Analytic – Click on Advertisement Prediction

12 min readFeb 10, 2023

imgsource: https://www.sparkminute.com/wp-content/uploads/2011/02/ClickOnAd.jpg

Please check here for the complete code.

Problem Statement

The problem states to answer following questions:

Question 1: Data Understanding Explore the basic information of the datasets.

Question 2: Data Cleaning and Preprocessing Clean and preprocess the datasets (such as missing values, outliers, dummy, merging etc.).

Question 3: Model Generation and Evaluation Please split the data into train and test sets with a ratio of 0.7:0.3. Build and optimize classification models you learned in this course.

Question 4: Which model has the best performance? What have you learned from the models you built?

context:

A website sent advertisements by emails to users who were interested in their product. the task is to find a good model to predict if an advertisement will be clicked with given data sets. my objective is to compare two ensemble models (Random Forest and Adaboost), Decision Tree, plus Artificial Neural Network to see which of these models perform best to solve this problem.

input:

user_features.csv = features describing our users
product_features.csv = features describing products shown in the advertisements.
click_history.csv = contains which products users had previously seen and whether that user ordered products in this website before.

output:

EDA of data
Models and Evaluation on the dataset by various models

Solution Design

Data Preparation

create EDA of data
check missing values on the data. if found, fill it with appropriate value
check outlier of data. if found, fill with mean of the column
encode the column that contains list
after the preparation steps are done, merge all of the datasets by appropriate column.
encode the categorical columns and drop some of columns that are useless for the prediction.
check the class distribution ratio. if not balanced, perform upsampling for minority class.
check correlation of the columns.

Data Modeling

split the data 70/30
normalize the data
create the confusion matrix and classification report for evaluation
define some of the functions
perform cross validation for the parameter
fit the data to the models
evaluate the models in term of accuracy, classification report, and confusion matrix
compare all models in ROC AUC Curve

Models that I used:

Random Forest
Adaboost
Decision Tree
Artificial Neural Network


"""this code section is to load the data"""

import pandas as pd
pd.options.mode.chained_assignment = None 
import seaborn as sns
import matplotlib.pyplot as plt
import warnings
import seaborn as sns
from sklearn.preprocessing import LabelEncoder, MultiLabelBinarizer, OneHotEncoder, LabelBinarizer
import numpy as np
from sklearn.metrics import roc_curve, roc_auc_score  

#import the csv file
df1 = pd.read_csv(r"D:/COURSE MATERIALS/Analytic Python/final exam/click_history.csv")
df2 = pd.read_csv(r"D:/COURSE MATERIALS/Analytic Python/final exam/product_features.csv")
df3 = pd.read_csv(r"D:/COURSE MATERIALS/Analytic Python/final exam/user_features-1.csv")
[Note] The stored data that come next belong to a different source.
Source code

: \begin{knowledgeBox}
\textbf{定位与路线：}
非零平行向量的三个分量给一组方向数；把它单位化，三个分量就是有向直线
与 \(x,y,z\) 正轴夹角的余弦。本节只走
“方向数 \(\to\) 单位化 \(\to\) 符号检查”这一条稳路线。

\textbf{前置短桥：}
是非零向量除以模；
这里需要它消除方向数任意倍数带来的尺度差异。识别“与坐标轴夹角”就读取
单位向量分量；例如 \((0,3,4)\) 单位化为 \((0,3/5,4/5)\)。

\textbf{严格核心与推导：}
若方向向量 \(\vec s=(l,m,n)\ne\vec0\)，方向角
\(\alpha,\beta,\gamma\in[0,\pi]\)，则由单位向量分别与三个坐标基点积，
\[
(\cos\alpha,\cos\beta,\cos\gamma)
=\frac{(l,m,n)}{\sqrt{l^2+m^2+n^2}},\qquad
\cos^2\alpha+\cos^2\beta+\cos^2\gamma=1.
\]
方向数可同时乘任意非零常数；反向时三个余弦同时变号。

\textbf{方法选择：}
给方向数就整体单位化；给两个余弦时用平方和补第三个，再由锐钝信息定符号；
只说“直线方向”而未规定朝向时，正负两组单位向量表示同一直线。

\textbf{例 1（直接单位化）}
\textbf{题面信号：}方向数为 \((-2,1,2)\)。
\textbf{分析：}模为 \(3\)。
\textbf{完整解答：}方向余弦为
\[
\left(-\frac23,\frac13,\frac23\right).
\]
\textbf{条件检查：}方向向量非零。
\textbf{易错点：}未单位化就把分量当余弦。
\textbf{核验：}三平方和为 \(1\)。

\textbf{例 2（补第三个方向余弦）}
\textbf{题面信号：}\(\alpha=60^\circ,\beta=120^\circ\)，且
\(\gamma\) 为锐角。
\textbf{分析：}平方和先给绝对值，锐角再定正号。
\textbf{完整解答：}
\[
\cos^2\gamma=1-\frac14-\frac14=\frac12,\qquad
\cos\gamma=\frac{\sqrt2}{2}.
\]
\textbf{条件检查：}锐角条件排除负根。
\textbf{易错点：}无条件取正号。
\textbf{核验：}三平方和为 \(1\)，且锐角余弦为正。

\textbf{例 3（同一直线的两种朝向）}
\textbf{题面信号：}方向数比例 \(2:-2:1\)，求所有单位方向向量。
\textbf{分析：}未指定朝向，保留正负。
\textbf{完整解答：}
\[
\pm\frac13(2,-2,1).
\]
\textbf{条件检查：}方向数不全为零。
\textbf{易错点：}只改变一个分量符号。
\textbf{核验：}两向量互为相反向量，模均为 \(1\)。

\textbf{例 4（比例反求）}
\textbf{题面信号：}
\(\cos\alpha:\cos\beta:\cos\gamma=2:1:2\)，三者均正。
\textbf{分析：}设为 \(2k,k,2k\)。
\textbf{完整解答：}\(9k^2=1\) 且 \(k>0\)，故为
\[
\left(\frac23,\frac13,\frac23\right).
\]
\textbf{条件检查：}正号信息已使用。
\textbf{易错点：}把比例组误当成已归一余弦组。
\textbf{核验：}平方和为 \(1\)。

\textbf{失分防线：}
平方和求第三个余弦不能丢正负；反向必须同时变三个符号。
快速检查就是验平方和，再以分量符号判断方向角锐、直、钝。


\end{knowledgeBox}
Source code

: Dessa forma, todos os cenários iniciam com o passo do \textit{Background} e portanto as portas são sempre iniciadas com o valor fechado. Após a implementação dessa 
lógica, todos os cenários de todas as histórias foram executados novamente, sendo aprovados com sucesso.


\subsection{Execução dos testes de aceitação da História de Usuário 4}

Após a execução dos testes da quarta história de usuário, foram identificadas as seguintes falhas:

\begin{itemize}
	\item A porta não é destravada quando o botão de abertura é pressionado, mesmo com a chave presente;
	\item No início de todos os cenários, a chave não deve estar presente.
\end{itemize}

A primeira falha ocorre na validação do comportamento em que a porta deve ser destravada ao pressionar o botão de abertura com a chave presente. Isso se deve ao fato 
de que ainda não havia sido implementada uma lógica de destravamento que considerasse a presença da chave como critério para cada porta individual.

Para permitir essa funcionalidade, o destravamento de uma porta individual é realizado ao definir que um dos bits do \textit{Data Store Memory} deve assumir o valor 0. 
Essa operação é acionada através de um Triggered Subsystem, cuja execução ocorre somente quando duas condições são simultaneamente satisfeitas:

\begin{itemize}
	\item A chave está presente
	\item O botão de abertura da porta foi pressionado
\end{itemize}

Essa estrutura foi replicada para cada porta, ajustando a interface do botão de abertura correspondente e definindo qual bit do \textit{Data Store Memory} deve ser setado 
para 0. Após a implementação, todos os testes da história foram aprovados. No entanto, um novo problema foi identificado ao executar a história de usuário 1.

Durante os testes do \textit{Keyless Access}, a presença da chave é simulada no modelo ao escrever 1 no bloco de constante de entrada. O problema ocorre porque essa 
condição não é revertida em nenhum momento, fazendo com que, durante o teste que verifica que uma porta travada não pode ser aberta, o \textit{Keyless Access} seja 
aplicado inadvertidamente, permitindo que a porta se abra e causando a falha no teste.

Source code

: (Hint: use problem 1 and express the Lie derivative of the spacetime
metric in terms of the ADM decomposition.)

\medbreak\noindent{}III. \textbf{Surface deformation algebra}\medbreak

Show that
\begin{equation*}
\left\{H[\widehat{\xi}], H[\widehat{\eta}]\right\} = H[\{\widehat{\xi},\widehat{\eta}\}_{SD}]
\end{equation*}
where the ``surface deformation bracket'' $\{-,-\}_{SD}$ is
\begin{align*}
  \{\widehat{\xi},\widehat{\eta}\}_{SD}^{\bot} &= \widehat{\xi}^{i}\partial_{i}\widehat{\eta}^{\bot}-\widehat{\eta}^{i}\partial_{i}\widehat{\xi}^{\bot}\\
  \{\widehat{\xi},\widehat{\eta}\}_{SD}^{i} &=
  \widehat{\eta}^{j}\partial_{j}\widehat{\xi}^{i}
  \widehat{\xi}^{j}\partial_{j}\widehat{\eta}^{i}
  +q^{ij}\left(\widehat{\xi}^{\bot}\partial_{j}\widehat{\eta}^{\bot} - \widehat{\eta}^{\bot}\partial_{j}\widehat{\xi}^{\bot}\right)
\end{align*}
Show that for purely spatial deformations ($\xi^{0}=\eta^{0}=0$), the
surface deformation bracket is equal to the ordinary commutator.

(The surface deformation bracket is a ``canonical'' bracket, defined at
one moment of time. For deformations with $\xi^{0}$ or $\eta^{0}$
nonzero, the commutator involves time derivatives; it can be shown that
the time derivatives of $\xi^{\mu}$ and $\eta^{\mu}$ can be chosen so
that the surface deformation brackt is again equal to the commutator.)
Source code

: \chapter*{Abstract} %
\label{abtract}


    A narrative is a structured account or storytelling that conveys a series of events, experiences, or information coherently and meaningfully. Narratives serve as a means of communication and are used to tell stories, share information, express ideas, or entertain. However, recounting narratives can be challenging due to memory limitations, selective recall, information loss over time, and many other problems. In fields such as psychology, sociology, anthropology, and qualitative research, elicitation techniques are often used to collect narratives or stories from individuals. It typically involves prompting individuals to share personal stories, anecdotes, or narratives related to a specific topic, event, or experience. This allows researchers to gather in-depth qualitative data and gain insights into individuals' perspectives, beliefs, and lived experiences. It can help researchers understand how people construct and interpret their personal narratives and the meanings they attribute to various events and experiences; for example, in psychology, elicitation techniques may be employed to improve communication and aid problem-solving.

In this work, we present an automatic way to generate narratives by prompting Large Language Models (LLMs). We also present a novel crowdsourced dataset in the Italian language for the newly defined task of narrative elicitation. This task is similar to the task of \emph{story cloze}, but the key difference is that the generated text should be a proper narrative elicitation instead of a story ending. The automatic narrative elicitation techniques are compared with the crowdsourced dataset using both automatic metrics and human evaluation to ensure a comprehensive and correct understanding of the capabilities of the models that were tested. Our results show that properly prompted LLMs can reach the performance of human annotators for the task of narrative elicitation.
categories = ['False','True']

"""this code section is to see and preprocess the first dataset"""
#get snapshot of the first data
df1.head()

#plot the target variable to check data imbalance
sns.countplot(x=df1["clicked"])

We can see that the classification is not balanced at all. almost half in difference on the minority class. I will balance the data later.

#define categories of the target variable
categories = ['False','True']
#check the missing values in the data
df1.isnull().sum()

No missing values found. so, we are good here. next, we are moving on to second data.

"""this code section is to see and preprocess the second dataset"""
#get snapshot of the second data
df2.head()

#see the categories contained in the data
df2['category'].drop_duplicates()

we can see that there are 11 categories in the data. the categories seem to be related to beauty product.

#check the missing values
df2.isnull().sum()

No missing values found. again, we are good here.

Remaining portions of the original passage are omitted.